» What needs to be done
Only the lines that hold "plots" should be in the answer, each copied from the data below.

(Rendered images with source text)
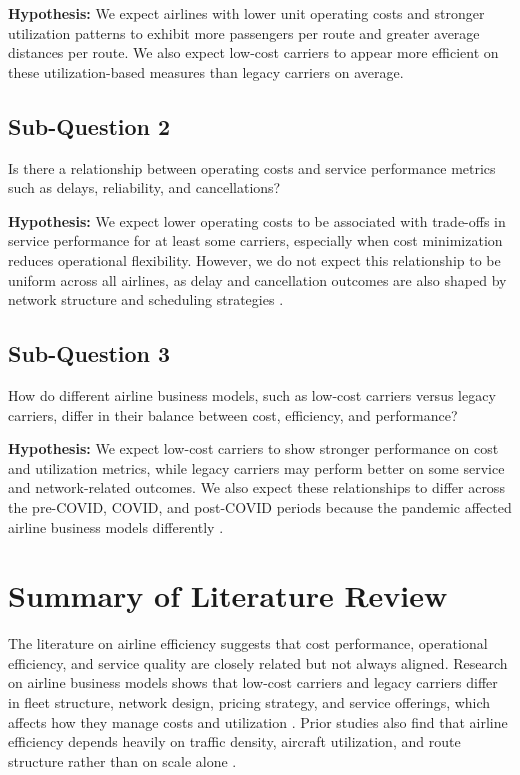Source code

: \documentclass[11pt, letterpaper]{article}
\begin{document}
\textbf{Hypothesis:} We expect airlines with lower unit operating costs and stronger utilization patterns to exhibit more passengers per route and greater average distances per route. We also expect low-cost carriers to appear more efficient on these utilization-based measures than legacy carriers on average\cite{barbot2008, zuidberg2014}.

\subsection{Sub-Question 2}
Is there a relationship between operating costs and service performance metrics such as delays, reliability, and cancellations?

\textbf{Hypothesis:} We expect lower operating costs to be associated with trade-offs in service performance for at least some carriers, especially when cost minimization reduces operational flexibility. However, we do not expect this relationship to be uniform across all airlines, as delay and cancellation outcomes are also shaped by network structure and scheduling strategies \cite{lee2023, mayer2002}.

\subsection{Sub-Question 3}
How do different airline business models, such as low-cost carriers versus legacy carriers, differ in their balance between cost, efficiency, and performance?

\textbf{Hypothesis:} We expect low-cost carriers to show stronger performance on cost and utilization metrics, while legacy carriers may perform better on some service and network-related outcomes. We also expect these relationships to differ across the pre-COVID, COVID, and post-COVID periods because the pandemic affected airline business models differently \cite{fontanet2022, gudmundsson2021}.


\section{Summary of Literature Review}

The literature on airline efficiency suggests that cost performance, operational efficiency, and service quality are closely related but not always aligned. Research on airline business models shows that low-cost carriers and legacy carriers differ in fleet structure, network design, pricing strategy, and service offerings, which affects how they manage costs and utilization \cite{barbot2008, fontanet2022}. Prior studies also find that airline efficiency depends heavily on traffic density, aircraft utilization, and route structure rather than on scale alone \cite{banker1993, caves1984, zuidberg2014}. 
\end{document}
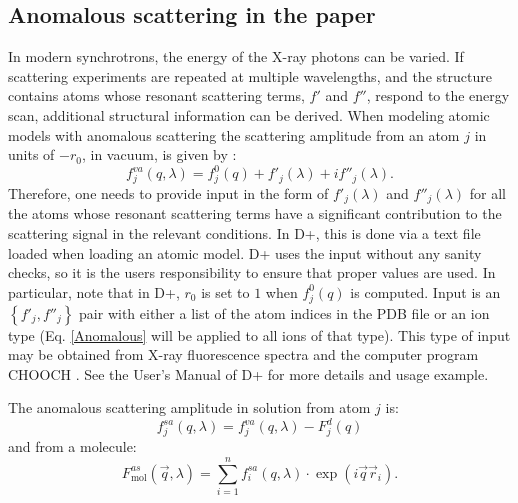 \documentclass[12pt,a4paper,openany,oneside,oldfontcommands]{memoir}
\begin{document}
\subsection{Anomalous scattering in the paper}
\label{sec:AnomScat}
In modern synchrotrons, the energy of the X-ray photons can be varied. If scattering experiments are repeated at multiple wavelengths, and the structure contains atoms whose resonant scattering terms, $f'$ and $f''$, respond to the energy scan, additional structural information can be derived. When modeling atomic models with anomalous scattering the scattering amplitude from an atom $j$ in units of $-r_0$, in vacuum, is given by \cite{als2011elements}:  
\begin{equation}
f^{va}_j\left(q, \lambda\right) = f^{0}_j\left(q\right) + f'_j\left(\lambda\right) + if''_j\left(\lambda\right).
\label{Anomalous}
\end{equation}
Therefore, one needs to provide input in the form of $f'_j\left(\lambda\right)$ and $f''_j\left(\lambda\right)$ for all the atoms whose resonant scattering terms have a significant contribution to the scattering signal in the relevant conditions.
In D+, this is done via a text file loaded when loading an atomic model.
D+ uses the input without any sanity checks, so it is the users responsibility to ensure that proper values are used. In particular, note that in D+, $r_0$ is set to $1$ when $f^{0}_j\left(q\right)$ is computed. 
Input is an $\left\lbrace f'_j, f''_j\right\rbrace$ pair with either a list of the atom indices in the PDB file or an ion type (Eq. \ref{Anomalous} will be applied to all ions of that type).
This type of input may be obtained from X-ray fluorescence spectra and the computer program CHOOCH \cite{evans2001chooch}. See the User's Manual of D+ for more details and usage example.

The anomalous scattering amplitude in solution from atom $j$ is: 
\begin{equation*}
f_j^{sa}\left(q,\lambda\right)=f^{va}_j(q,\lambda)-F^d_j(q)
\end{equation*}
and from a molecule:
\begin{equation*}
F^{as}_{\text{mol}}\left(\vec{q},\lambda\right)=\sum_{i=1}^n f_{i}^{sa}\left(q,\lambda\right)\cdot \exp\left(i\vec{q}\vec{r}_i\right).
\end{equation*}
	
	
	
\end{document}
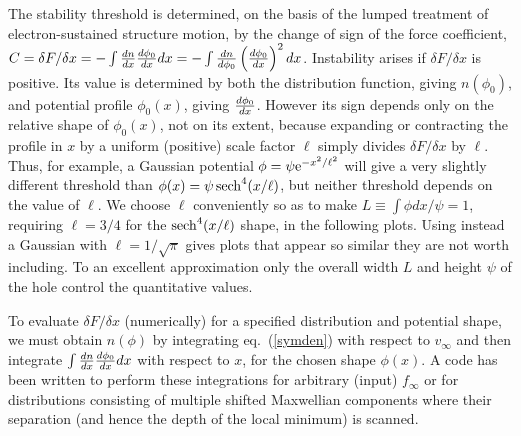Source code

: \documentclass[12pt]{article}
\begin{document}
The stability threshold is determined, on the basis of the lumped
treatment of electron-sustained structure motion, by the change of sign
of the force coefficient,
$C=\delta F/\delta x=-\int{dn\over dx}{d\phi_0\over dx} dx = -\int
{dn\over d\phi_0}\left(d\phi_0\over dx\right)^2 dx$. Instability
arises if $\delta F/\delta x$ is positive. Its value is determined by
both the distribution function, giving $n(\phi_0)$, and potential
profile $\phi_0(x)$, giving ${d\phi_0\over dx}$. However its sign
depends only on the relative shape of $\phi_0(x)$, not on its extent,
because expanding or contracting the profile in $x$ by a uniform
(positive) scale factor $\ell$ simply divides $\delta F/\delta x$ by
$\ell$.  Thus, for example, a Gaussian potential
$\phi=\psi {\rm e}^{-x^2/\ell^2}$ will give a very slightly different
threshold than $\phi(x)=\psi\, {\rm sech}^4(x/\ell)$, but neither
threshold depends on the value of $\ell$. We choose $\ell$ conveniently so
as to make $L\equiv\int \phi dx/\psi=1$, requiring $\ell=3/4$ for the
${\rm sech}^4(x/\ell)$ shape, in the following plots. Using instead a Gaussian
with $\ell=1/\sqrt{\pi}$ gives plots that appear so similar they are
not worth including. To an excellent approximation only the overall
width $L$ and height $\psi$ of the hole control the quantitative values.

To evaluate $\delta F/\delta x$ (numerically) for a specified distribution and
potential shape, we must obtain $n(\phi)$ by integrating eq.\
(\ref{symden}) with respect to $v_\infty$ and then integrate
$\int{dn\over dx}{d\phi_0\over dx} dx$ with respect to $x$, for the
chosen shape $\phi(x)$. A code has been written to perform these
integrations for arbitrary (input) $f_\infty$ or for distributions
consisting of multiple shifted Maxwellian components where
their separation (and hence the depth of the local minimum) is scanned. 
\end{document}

--

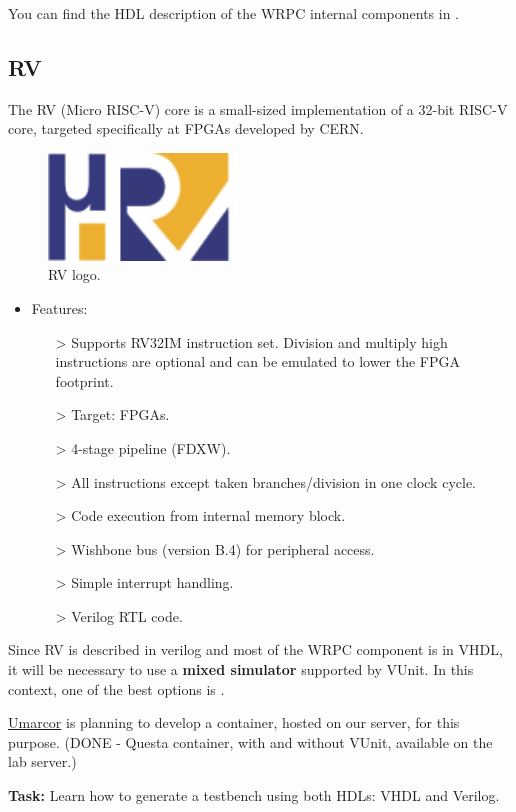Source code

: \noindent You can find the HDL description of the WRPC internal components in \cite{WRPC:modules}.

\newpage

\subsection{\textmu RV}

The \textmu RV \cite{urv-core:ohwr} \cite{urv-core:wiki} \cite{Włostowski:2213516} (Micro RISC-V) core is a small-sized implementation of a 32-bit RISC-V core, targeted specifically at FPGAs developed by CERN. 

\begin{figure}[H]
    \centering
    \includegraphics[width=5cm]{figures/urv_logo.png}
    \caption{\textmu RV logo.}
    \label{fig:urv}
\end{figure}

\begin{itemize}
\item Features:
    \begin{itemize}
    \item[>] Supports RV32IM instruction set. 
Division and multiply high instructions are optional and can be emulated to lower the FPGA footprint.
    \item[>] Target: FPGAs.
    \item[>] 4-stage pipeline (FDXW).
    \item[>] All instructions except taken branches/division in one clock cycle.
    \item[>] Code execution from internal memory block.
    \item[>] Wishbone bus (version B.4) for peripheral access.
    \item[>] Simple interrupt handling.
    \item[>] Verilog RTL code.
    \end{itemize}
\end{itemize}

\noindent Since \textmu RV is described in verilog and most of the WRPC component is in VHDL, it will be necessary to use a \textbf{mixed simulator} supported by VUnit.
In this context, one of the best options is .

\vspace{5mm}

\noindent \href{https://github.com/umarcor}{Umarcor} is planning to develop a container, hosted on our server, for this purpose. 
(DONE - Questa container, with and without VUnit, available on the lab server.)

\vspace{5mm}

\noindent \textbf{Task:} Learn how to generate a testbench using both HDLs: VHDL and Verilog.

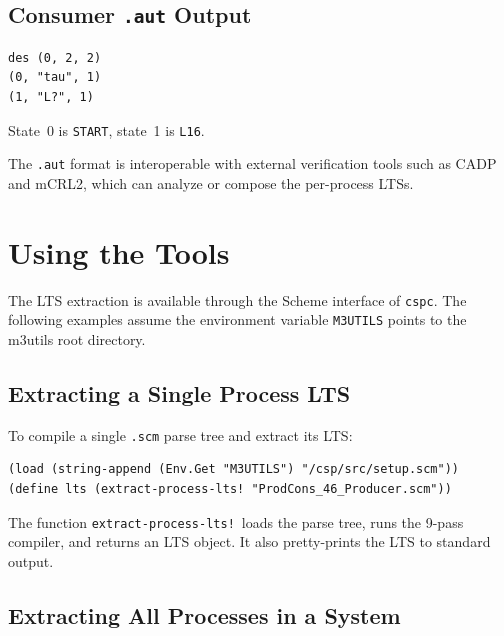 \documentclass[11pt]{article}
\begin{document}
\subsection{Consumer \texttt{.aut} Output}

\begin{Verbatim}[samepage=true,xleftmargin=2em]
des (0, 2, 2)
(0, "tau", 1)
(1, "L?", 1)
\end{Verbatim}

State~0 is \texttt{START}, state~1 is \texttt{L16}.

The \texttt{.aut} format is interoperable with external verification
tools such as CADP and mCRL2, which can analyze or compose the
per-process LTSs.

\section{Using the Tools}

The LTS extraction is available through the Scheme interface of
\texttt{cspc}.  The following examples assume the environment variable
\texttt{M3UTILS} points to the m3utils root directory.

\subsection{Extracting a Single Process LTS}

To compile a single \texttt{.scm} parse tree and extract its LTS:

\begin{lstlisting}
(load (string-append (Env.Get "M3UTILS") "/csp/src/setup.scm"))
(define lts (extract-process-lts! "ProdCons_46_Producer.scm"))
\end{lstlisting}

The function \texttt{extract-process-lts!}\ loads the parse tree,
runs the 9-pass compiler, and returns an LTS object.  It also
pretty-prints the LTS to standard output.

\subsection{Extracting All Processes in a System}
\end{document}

» Problem solution
${\rm sech}^4(x/\ell)$ shape, in the following plots. Using instead a Gaussian
with $\ell=1/\sqrt{\pi}$ gives plots that appear so similar they are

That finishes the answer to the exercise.